Work instruction.
Give back an exact copy of the lines in the records below, from the line that has "引用相等：对象的内存地址是否相等。" through the line that has "etherBluMix_etherBluMix4.safetensors | 2082642.19921875", and nothing besides.

Data for this task.
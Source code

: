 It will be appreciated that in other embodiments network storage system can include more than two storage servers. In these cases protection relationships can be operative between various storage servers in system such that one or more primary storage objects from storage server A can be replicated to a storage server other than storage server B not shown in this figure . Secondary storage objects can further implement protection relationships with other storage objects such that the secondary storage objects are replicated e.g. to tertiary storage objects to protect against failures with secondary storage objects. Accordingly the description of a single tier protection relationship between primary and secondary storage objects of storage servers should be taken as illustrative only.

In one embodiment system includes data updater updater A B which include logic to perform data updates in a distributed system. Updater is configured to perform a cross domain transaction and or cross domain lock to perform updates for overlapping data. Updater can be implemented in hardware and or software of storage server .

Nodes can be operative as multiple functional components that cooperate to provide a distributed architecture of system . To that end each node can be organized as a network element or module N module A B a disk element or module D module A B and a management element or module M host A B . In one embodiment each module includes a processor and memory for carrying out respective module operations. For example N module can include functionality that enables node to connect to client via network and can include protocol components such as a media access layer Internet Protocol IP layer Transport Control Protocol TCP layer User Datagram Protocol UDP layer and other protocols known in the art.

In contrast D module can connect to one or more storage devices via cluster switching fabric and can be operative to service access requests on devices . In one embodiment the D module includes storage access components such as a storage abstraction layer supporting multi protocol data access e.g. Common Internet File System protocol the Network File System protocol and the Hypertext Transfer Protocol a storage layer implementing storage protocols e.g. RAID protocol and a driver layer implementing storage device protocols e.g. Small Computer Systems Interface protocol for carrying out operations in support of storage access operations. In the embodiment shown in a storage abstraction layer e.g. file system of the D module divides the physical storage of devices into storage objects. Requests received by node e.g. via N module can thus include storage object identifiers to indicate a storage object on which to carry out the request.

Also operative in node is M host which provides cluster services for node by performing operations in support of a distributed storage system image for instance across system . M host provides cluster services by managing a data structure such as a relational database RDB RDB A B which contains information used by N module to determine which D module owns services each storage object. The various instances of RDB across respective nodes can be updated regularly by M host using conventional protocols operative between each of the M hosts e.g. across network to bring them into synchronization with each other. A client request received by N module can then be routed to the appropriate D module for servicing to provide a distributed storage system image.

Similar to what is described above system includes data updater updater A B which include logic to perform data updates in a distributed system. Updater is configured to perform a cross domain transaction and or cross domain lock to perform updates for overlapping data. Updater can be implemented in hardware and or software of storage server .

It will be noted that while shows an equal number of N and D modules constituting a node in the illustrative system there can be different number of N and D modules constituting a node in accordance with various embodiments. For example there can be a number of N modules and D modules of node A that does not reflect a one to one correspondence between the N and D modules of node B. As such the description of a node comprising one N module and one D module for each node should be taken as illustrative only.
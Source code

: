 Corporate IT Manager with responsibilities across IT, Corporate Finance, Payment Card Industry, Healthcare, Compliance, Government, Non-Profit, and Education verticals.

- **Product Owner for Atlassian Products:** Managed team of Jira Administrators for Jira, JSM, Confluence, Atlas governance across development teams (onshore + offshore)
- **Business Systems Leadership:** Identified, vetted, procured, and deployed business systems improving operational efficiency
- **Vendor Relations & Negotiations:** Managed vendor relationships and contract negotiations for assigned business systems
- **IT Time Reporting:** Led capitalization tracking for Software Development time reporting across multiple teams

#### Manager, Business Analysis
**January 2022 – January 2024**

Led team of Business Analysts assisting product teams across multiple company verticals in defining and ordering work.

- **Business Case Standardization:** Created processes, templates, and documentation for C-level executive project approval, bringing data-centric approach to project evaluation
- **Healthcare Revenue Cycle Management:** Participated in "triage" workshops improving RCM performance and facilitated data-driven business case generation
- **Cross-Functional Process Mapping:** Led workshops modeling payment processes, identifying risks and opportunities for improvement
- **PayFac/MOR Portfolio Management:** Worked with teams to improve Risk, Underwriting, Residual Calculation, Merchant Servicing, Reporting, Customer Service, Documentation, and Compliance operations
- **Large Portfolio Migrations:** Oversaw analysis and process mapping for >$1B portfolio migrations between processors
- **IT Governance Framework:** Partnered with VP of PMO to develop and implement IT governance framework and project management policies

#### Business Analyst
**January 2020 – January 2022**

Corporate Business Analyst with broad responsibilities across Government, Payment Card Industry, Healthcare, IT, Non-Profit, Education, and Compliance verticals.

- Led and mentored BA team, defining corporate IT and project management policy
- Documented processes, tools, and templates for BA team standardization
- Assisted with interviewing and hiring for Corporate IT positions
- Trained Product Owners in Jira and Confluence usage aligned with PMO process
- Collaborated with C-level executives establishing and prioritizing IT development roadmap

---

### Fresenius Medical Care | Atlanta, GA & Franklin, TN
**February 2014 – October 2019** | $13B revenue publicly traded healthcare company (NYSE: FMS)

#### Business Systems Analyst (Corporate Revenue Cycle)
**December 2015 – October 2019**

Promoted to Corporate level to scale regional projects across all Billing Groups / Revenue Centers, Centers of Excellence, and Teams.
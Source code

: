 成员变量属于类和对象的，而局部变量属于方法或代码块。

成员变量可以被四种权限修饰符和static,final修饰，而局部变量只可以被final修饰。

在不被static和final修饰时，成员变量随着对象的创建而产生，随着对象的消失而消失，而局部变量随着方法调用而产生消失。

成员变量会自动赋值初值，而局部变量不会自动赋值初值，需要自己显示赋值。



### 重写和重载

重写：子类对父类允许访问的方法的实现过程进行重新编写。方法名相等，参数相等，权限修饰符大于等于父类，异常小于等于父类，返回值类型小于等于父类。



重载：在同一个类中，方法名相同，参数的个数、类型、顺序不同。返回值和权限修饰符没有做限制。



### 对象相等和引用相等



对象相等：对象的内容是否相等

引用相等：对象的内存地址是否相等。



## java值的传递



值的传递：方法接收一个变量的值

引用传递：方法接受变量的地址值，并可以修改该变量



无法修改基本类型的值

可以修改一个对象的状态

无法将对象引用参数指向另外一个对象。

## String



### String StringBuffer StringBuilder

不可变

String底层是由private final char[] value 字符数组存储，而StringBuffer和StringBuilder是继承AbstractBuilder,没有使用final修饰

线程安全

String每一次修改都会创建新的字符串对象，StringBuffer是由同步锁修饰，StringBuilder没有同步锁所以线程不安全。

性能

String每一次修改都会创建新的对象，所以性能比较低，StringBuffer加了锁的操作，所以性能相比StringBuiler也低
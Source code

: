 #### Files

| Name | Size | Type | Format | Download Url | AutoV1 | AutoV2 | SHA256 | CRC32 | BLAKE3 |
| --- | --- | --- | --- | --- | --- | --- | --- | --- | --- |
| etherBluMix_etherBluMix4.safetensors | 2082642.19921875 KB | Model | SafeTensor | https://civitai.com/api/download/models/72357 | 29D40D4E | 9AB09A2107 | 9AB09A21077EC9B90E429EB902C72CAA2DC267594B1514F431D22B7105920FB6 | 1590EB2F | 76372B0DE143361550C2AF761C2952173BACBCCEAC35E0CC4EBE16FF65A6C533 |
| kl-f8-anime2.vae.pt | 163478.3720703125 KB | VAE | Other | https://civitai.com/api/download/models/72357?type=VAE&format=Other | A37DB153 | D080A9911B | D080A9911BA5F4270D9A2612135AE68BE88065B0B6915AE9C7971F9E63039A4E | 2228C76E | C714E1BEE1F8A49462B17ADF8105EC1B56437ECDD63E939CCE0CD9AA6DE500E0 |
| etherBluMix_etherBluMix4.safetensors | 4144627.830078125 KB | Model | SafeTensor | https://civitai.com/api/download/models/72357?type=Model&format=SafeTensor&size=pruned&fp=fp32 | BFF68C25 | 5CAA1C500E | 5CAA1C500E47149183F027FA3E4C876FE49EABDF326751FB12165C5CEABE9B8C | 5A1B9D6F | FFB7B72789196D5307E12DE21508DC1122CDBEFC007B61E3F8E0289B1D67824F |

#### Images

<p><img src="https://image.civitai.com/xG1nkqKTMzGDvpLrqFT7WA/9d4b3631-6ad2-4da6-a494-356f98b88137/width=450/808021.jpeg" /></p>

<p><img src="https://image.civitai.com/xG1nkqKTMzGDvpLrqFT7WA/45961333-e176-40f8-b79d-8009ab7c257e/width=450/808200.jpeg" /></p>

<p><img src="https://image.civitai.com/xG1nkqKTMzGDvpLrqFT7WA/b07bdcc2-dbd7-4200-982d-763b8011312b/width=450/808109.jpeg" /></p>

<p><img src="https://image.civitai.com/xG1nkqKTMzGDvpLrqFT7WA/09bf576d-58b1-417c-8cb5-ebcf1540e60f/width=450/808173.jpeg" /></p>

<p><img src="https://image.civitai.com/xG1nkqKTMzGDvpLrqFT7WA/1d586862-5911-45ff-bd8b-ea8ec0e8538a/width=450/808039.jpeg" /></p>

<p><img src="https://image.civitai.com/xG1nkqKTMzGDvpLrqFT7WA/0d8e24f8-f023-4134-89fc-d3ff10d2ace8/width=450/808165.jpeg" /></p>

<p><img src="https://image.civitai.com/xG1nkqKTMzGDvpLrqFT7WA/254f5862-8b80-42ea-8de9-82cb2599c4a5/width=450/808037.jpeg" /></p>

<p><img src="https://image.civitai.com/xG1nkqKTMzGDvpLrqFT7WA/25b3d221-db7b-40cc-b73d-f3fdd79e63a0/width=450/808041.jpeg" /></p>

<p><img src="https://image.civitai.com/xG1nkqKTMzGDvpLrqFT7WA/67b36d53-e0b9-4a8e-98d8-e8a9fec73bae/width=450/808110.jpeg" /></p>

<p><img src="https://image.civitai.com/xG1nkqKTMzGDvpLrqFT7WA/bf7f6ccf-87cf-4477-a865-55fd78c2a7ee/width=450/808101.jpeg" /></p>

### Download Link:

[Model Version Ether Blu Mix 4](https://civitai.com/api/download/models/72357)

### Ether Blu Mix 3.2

Answer box.
引用相等：对象的内存地址是否相等。



## java值的传递



值的传递：方法接收一个变量的值

引用传递：方法接受变量的地址值，并可以修改该变量



无法修改基本类型的值

可以修改一个对象的状态

无法将对象引用参数指向另外一个对象。

## String



### String StringBuffer StringBuilder

不可变

String底层是由private final char[] value 字符数组存储，而StringBuffer和StringBuilder是继承AbstractBuilder,没有使用final修饰

线程安全

String每一次修改都会创建新的字符串对象，StringBuffer是由同步锁修饰，StringBuilder没有同步锁所以线程不安全。

性能

String每一次修改都会创建新的对象，所以性能比较低，StringBuffer加了锁的操作，所以性能相比StringBuiler也低
Source code

: #### Files

| Name | Size | Type | Format | Download Url | AutoV1 | AutoV2 | SHA256 | CRC32 | BLAKE3 |
| --- | --- | --- | --- | --- | --- | --- | --- | --- | --- |
| etherBluMix_etherBluMix4.safetensors | 2082642.19921875 KB | Model | SafeTensor | https://civitai.com/api/download/models/72357 | 29D40D4E | 9AB09A2107 | 9AB09A21077EC9B90E429EB902C72CAA2DC267594B1514F431D22B7105920FB6 | 1590EB2F | 76372B0DE143361550C2AF761C2952173BACBCCEAC35E0CC4EBE16FF65A6C533 |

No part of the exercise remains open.